There’s much talk about the monkey mind, but what about the monkey heart? or in other words the monkey like nature of emotion.
Which I suppose is what the current capitalist system feeds off of. This desire of ours to feel to experience, to feel intense emotion, to feel pleasure, delight. It’s where we get our kicks from: movies, food, social media, extreme sports, sex, and so. It seems a common trait amidst the 21st century human to be always searching for the next high, the next hit, constant excitement and stimulation.
We all want to feel good, but perhaps there’s a misunderstanding that feeling good will bring us happiness
Yet this feel good experience we’re all chasing we’re associating with instant gratification, instant stimulation of pleasure receptors.. yet once the experience is over what are we left with? We’ll be left with the satisfaction of the memory for a little while, but how long does that last?
This idea that we need something external to us to feel good. Most likely on a totally subconscious level. Or it might not be the case at all and I’m totally wrong, but check in with yourself and see is this true for you?
Not to say that wanting to experience pleasure, wanting to feel good is a bad thing. It’s a perfectly healthy thing, and a super enjoyable experience. I just believe it’s even healthier to check in with ones self to see what ones relationship is with this instant gratification system we have in place.
Is there a subconscious element in place that believes we need this pleasure stimulation in order to feel happy? That this short term high equates to happiness. Is there a subconscious part of you that’s often searching for the next temporary “high”?

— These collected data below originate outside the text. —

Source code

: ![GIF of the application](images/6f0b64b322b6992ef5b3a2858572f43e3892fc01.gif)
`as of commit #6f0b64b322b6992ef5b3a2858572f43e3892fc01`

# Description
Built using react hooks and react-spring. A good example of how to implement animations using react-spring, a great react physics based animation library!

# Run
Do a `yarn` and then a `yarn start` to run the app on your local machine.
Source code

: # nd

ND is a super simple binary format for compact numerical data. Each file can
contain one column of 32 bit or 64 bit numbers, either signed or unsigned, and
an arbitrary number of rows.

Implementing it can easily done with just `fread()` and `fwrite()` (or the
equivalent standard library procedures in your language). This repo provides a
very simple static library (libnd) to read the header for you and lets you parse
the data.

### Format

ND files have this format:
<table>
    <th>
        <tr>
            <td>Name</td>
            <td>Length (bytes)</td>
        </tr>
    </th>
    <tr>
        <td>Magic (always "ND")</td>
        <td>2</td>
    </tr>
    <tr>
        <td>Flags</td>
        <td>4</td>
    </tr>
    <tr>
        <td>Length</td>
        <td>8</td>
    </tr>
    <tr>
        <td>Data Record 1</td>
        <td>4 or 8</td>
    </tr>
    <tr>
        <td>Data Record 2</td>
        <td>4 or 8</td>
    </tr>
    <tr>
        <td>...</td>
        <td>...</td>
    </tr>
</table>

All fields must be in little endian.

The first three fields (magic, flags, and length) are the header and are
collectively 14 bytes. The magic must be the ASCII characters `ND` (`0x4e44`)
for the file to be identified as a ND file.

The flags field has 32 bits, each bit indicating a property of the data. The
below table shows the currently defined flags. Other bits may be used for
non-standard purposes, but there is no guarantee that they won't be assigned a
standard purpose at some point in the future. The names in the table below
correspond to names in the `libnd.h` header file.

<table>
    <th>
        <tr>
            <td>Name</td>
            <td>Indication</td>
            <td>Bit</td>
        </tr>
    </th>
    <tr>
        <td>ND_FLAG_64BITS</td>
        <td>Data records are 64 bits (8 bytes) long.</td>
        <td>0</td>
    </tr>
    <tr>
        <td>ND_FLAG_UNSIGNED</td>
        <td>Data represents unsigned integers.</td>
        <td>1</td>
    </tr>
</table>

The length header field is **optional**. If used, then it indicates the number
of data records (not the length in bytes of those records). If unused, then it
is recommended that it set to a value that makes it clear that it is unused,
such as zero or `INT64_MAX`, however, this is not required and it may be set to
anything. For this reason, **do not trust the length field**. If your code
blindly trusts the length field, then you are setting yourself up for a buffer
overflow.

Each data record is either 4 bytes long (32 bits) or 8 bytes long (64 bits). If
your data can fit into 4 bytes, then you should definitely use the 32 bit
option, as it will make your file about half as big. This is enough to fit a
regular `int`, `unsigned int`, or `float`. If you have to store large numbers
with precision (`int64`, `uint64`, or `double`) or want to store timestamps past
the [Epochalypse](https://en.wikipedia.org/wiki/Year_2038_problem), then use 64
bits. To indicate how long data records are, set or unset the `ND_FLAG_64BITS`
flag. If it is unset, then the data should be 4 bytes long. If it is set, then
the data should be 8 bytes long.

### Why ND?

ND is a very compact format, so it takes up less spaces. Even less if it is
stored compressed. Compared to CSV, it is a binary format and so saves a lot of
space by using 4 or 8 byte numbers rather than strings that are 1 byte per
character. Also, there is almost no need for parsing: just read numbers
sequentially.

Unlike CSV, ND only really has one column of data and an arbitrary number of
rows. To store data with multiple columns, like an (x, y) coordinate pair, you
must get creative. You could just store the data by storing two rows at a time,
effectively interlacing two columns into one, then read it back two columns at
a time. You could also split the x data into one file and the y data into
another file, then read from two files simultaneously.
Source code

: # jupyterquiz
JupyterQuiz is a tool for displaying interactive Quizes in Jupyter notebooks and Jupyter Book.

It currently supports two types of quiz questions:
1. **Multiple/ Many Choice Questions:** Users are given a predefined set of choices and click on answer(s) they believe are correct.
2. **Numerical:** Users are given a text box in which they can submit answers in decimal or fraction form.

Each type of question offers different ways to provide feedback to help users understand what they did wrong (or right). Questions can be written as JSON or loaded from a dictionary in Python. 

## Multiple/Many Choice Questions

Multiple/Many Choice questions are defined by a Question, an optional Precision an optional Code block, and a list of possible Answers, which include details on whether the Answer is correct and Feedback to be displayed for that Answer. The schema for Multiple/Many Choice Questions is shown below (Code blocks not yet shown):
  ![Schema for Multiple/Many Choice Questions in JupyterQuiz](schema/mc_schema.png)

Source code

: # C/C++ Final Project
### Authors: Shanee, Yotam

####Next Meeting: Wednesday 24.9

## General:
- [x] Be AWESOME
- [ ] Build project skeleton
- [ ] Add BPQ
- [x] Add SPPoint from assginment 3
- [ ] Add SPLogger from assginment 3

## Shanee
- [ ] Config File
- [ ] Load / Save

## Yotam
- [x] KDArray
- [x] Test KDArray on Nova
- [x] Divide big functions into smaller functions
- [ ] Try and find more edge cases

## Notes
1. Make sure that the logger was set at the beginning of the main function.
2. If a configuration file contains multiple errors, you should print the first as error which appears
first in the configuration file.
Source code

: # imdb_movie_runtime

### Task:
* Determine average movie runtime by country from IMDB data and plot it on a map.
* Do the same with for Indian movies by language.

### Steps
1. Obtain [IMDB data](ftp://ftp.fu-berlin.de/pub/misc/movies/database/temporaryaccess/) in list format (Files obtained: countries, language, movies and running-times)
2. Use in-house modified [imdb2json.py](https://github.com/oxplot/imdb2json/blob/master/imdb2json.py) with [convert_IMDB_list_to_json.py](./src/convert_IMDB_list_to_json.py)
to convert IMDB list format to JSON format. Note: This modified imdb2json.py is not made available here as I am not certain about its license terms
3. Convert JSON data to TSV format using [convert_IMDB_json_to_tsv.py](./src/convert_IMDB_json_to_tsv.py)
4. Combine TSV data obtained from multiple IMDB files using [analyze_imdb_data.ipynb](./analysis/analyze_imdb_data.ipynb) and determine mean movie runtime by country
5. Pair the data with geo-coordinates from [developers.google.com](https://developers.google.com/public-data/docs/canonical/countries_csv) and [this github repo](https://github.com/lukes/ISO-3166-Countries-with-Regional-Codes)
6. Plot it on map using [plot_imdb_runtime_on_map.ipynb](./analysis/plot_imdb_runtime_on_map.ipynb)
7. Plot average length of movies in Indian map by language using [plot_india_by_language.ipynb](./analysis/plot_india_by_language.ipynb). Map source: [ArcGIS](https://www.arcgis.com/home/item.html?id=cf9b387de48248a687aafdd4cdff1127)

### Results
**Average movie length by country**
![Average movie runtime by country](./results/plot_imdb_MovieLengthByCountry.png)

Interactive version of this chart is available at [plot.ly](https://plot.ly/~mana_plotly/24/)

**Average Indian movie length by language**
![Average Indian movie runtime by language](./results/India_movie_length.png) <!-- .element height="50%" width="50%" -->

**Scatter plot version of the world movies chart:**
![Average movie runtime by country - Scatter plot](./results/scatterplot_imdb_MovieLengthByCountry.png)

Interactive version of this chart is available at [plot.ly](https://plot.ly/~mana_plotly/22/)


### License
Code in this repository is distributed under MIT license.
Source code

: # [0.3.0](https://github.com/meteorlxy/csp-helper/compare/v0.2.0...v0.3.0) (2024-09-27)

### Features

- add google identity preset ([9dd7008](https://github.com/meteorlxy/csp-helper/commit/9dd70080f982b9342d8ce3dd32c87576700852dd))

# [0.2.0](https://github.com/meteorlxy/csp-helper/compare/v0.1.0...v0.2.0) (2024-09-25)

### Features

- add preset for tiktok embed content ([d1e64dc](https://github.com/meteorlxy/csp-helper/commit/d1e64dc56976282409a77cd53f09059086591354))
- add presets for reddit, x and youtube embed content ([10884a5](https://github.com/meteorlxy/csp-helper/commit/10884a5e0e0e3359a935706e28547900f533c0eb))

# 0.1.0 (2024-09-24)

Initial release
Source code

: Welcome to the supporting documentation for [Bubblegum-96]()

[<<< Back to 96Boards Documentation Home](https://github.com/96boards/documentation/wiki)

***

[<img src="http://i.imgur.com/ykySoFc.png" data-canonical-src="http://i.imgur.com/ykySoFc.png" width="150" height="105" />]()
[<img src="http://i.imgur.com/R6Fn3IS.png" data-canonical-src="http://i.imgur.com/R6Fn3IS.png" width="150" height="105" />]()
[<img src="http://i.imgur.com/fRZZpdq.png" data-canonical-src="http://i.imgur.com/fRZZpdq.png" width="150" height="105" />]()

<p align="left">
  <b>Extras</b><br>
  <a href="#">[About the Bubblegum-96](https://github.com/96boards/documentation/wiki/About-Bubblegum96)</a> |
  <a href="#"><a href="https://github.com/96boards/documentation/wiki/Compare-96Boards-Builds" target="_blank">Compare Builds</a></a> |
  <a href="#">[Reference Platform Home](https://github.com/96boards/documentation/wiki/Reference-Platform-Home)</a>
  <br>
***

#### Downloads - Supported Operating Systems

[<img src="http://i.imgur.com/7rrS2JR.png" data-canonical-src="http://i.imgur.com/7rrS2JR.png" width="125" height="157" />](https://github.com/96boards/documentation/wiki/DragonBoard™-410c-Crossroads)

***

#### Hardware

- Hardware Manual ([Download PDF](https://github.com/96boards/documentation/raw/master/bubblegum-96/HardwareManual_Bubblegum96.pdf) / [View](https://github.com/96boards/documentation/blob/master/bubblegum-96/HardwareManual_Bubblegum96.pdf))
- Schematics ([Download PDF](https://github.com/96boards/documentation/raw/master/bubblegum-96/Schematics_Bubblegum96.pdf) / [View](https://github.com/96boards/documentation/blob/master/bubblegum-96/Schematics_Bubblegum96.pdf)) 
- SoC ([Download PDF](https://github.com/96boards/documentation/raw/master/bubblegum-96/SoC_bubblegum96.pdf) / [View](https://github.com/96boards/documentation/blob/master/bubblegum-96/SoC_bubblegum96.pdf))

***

Addiction itself is a funny thing as its often not what we’re addicted to that’s the cause of the problem, but rather the reason we’re addicted, what we’re trying to escape.
I guess that’s a point I’m making here.. are you relying on these instant gratification mechanisms for your happiness? Or is there happiness there with or without these experiences?
Which brings us to the question: what is happiness?
Rather than being this feel good feeling, I believe it’s a underlying tone to ones life experience. It’s something we can experience in moments of both negative and positive emotions. So rather than being this feeling of feel good, it’s a sense of ease with your experience, an attitude of allowing yourself to experience whatever it is you’re experiencing. For lack of a better word it’s this sense of contentment with being either “happy” or being sad.. It’s coming to this spaces of being at peace with who we are.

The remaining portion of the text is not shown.